**Task requirements**
Only the lines containing "label" belong in the answer; find them in the material below.

**Source data**
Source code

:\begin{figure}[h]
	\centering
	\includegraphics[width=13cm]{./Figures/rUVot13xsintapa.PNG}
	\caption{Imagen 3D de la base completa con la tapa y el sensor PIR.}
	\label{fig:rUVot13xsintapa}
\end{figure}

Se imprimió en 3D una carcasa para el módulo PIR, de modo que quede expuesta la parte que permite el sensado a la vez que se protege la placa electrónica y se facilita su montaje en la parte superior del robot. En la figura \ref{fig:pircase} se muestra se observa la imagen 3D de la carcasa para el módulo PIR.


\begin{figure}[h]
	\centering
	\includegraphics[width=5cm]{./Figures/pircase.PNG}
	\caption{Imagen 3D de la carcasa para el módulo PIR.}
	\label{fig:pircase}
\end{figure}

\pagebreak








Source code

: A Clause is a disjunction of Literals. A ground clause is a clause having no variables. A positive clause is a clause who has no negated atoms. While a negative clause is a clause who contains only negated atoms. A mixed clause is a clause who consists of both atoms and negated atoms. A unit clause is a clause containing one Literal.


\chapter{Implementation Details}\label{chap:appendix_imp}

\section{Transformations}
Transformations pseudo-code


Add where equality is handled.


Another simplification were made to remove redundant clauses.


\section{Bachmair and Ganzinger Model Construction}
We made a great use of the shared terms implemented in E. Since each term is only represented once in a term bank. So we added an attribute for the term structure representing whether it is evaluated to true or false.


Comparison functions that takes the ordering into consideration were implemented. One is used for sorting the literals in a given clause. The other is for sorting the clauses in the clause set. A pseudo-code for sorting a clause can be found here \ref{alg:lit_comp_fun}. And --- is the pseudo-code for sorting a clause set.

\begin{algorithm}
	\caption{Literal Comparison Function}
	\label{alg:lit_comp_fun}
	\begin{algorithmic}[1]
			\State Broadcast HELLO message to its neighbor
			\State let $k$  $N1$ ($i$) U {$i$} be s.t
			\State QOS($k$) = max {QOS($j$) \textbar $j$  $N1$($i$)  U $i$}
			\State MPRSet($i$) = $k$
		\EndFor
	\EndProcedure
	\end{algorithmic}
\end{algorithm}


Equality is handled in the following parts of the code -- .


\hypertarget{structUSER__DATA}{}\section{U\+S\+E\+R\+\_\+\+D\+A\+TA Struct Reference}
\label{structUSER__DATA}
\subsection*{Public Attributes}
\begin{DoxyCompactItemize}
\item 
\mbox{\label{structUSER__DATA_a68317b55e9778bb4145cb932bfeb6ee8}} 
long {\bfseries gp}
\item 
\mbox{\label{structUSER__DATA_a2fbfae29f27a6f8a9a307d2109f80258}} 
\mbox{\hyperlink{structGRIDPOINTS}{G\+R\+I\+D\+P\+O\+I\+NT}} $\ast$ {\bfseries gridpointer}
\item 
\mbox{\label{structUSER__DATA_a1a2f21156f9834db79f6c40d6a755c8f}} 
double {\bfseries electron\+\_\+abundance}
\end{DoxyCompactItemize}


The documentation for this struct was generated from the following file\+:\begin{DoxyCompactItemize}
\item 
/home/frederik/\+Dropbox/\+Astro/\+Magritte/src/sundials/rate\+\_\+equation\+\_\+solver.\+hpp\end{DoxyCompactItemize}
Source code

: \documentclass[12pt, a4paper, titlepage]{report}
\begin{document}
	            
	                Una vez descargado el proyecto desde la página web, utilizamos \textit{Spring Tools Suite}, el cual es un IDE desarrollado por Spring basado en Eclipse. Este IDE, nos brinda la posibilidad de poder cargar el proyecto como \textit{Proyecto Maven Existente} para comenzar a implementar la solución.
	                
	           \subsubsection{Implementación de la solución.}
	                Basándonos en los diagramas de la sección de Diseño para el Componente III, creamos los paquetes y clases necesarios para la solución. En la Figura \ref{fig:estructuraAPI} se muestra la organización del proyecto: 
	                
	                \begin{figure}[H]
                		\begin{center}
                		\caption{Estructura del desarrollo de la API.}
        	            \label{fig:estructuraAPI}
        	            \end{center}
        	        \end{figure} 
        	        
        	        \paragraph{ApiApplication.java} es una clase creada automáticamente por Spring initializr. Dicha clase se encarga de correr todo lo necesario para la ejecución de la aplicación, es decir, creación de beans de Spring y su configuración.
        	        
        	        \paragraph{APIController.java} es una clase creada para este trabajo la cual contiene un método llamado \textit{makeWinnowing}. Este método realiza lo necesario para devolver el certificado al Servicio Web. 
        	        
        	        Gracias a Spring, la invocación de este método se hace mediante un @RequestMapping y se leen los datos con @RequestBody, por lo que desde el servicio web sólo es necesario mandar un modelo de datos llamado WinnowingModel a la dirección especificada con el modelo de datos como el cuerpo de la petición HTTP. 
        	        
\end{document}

**Answer to this exercise**
	\label{fig:rUVot13xsintapa}
	\label{fig:pircase}
\chapter{Implementation Details}\label{chap:appendix_imp}
	\label{alg:lit_comp_fun}
\label{structUSER__DATA}
\mbox{\label{structUSER__DATA_a68317b55e9778bb4145cb932bfeb6ee8}} 
\mbox{\label{structUSER__DATA_a2fbfae29f27a6f8a9a307d2109f80258}} 
\mbox{\label{structUSER__DATA_a1a2f21156f9834db79f6c40d6a755c8f}} 
        	            \label{fig:estructuraAPI}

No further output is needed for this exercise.